→ Task requirements:
Select, from the data, each line where "selectfont" occurs.

········

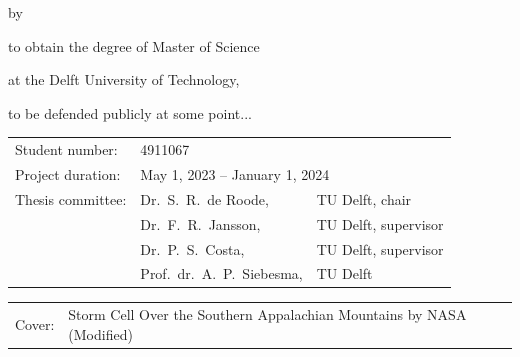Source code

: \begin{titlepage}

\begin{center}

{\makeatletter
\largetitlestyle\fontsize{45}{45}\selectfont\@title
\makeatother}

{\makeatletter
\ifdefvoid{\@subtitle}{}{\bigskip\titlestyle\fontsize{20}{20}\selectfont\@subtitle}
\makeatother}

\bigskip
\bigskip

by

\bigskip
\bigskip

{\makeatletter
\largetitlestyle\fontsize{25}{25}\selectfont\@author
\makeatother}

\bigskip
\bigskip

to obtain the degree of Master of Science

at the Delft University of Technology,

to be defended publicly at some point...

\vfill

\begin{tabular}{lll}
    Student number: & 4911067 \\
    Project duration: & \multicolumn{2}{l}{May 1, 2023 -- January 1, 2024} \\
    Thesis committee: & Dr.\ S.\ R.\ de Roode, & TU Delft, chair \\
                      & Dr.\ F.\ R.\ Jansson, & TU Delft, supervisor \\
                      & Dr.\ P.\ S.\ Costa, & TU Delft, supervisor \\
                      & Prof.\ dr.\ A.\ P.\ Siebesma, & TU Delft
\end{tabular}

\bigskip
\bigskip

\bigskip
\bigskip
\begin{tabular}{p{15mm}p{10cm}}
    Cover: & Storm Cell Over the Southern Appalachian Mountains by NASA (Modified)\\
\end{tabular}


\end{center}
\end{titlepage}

········

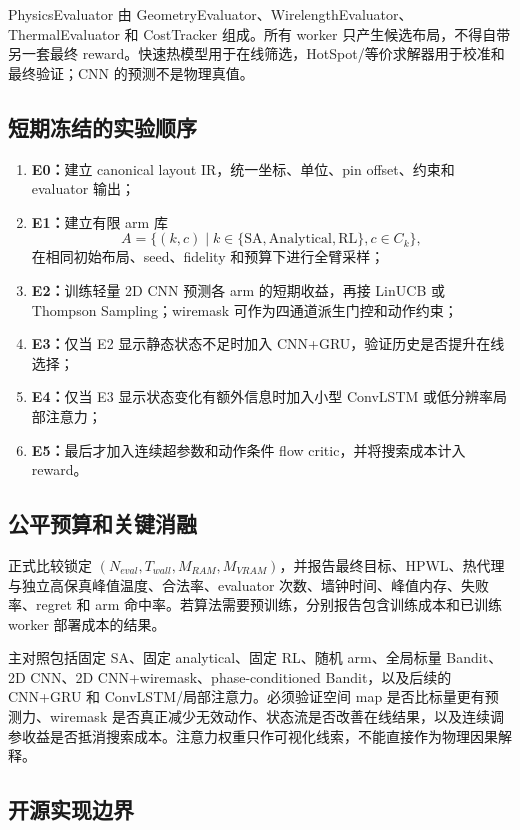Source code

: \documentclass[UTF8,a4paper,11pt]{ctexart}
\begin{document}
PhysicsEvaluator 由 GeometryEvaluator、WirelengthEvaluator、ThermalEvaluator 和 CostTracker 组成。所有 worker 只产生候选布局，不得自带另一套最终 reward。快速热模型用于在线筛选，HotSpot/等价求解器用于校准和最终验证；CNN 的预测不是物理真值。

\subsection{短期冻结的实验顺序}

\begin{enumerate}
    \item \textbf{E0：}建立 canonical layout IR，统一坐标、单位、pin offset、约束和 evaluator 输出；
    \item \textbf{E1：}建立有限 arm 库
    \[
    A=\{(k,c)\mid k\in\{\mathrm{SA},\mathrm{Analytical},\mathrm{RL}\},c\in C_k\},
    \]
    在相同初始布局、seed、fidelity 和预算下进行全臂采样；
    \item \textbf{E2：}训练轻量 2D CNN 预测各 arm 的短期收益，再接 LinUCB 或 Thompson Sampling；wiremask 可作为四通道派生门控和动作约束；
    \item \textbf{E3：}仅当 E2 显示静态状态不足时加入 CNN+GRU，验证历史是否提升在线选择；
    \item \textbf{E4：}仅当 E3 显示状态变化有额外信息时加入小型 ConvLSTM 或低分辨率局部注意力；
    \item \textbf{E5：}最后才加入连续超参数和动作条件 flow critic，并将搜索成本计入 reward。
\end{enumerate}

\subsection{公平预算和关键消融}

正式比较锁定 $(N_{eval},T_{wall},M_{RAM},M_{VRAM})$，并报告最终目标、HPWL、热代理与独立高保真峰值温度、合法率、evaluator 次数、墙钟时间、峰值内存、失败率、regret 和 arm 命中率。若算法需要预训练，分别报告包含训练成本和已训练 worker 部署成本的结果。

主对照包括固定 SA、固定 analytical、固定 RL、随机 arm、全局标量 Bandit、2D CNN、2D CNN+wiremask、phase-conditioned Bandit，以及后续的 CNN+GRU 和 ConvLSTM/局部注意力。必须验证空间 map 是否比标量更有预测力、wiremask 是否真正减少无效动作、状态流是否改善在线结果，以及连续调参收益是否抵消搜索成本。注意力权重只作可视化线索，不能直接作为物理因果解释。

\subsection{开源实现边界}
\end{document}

········

→ Written solution:
\largetitlestyle\fontsize{45}{45}\selectfont\@title
\ifdefvoid{\@subtitle}{}{\bigskip\titlestyle\fontsize{20}{20}\selectfont\@subtitle}
\largetitlestyle\fontsize{25}{25}\selectfont\@author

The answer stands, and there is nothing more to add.